The thought makes Mebel uneasy. Is she cheating on this competition because she’s sleeping with Alain?
“Is it okay that we are talking about this? I don’t want to cheat the competition and win just because you have the sex with me.”
Alain’s eyes dance with laughter. “Do you think that’s what I’d do? Have you win the competition and start working at my highest-rated restaurant just because we are lovers?”

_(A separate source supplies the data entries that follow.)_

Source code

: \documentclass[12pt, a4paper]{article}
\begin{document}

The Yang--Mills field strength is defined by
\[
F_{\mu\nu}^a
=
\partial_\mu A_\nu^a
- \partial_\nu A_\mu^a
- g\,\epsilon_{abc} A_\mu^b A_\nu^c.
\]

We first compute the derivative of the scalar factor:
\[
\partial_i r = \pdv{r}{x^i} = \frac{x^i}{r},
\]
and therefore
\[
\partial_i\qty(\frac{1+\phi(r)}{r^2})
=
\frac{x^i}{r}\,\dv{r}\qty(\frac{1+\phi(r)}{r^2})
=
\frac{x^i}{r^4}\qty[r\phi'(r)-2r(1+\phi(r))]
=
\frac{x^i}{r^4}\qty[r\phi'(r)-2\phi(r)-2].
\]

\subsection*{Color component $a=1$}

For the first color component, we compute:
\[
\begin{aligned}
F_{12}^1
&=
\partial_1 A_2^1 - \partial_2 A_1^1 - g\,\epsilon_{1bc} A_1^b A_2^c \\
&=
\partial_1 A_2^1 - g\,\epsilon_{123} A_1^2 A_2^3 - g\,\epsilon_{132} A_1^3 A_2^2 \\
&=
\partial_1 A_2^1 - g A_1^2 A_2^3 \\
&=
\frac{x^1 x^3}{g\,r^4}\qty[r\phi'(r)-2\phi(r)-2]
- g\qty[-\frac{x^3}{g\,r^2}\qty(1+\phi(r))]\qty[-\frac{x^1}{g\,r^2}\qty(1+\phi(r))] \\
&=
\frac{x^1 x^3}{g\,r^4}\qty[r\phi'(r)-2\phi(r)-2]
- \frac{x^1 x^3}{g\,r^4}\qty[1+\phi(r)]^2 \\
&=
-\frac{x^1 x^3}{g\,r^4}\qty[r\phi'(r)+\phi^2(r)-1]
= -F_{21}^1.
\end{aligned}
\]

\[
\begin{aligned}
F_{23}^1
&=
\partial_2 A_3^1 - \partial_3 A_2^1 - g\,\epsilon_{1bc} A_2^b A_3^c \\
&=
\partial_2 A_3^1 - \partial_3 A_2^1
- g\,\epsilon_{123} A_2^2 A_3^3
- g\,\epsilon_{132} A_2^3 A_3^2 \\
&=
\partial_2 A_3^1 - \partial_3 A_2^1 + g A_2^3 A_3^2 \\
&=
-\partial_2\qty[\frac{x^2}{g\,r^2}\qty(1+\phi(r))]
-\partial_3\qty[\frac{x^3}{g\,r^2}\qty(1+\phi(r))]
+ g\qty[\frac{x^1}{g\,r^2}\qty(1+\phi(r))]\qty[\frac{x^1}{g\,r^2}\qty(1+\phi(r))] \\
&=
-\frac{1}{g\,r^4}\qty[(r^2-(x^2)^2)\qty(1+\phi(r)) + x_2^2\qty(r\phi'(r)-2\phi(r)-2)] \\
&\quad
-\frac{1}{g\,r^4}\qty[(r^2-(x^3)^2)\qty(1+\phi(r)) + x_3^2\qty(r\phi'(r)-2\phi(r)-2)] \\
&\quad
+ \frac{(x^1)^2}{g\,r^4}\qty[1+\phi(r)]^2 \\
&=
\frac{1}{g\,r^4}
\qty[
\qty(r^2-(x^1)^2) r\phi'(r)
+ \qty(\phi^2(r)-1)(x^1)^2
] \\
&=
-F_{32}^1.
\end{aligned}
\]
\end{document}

Mebel blushes at the word “lovers” coming out of Alain’s mouth. Despite the intimacy of their relationship, she still hasn’t quite come to terms with the fact that she is the sort of woman to have a “lover.” “I don’t know. Men always think with their penises, not their brains.”
“Well, that’s not incorrect. But, no, Mebel, to put your mind at ease, you are not behaving in an unethical way, and I can guarantee that, because I won’t be the one judging the competition. The students at Pemberton College will cast a vote for the best dish at the end of the meal.”
“Ah.” Mebel sags with relief. “I am glad.”